Durant la 1513e olympiade, le monarque Acrisios, roi d'Argos, régnait sur la coalition hellénique d'une main de fer... mais Zeus Olumpios – le maître de l'Olympe – avait décidé de mettre un terme à son trône...
L'ennemi vient toujours de l'intérieur
Au sein de la galaxie du Léthé, le drapé céleste des nymphes Ouranies déployait sa parure étoilée. Soudain un vaisseau d’attaque perse pénétra le domaine spatial des Hellènes... Le chasseur de combat explosa dans une gerbe étincelante et se désintégra, ne laissant de sa brève existence qu'un monceau de débris divaguer dans le vide interstellaire – l’onde de choc se propagea sur quelques stades, avant de se décomposer par la grâce du champ protecteur immatériel.

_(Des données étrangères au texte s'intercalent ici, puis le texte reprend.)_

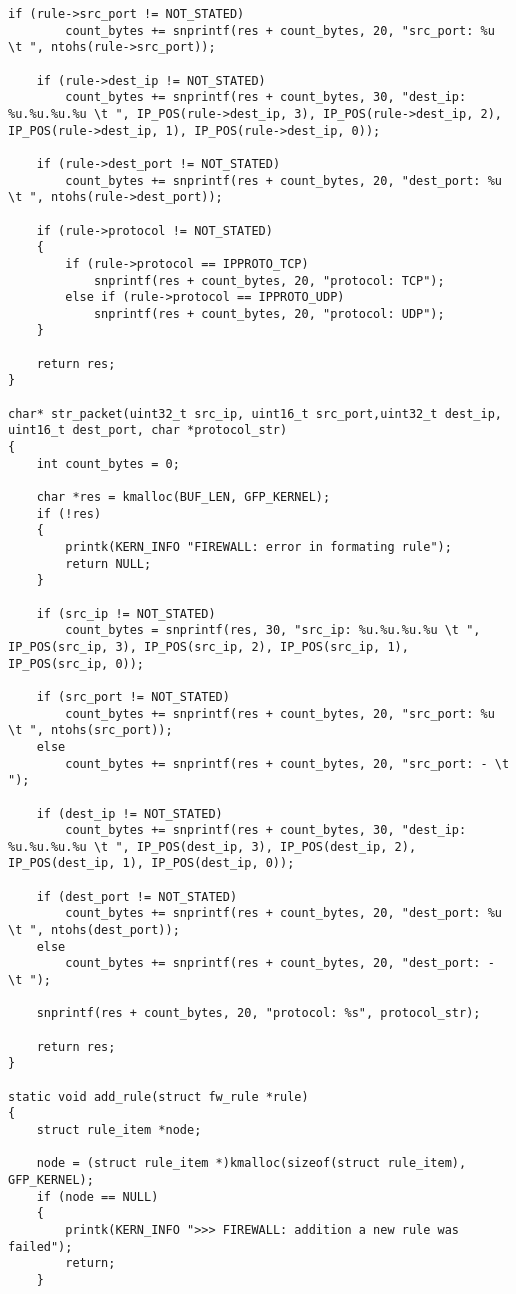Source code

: \begin{lstlisting}[caption = {fw\_module.c}]
	if (rule->src_port != NOT_STATED)
		count_bytes += snprintf(res + count_bytes, 20, "src_port: %u \t ", ntohs(rule->src_port));
	
	if (rule->dest_ip != NOT_STATED)
		count_bytes += snprintf(res + count_bytes, 30, "dest_ip: %u.%u.%u.%u \t ", IP_POS(rule->dest_ip, 3), IP_POS(rule->dest_ip, 2), IP_POS(rule->dest_ip, 1), IP_POS(rule->dest_ip, 0));
	
	if (rule->dest_port != NOT_STATED)
		count_bytes += snprintf(res + count_bytes, 20, "dest_port: %u \t ", ntohs(rule->dest_port));
	
	if (rule->protocol != NOT_STATED)
	{
		if (rule->protocol == IPPROTO_TCP)
			snprintf(res + count_bytes, 20, "protocol: TCP");
		else if (rule->protocol == IPPROTO_UDP)
			snprintf(res + count_bytes, 20, "protocol: UDP");
	}
	
	return res;
}

char* str_packet(uint32_t src_ip, uint16_t src_port,uint32_t dest_ip, uint16_t dest_port, char *protocol_str)
{
	int count_bytes = 0;
	
	char *res = kmalloc(BUF_LEN, GFP_KERNEL);
	if (!res)
	{
		printk(KERN_INFO "FIREWALL: error in formating rule");
		return NULL;
	}
	
	if (src_ip != NOT_STATED)
		count_bytes = snprintf(res, 30, "src_ip: %u.%u.%u.%u \t ", IP_POS(src_ip, 3), IP_POS(src_ip, 2), IP_POS(src_ip, 1), IP_POS(src_ip, 0));
	
	if (src_port != NOT_STATED)
		count_bytes += snprintf(res + count_bytes, 20, "src_port: %u \t ", ntohs(src_port));
	else
		count_bytes += snprintf(res + count_bytes, 20, "src_port: - \t ");
	
	if (dest_ip != NOT_STATED)
		count_bytes += snprintf(res + count_bytes, 30, "dest_ip: %u.%u.%u.%u \t ", IP_POS(dest_ip, 3), IP_POS(dest_ip, 2), IP_POS(dest_ip, 1), IP_POS(dest_ip, 0));
	
	if (dest_port != NOT_STATED)
		count_bytes += snprintf(res + count_bytes, 20, "dest_port: %u \t ", ntohs(dest_port));
	else
		count_bytes += snprintf(res + count_bytes, 20, "dest_port: - \t ");
	
	snprintf(res + count_bytes, 20, "protocol: %s", protocol_str);
	
	return res;
}

static void add_rule(struct fw_rule *rule)
{
	struct rule_item *node;
	
	node = (struct rule_item *)kmalloc(sizeof(struct rule_item), GFP_KERNEL);
	if (node == NULL)
	{
		printk(KERN_INFO ">>> FIREWALL: addition a new rule was failed");
		return;
	}
	

\end{lstlisting}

Le monarque Acrisios se retourna vers son cousin, le magistrat Cinésias, le visage barré d’un sourire radieux :
– “À la guerre, l’occasion n’attend pas !” aphorisme de Thucydide l’Athénien, énonça le roi de la Nouvelle Argos et de Sparte. Puis le plus grand des stratèges bomba le torse ; une simple manière de se réconforter après cette démonstration martiale de grande envergure.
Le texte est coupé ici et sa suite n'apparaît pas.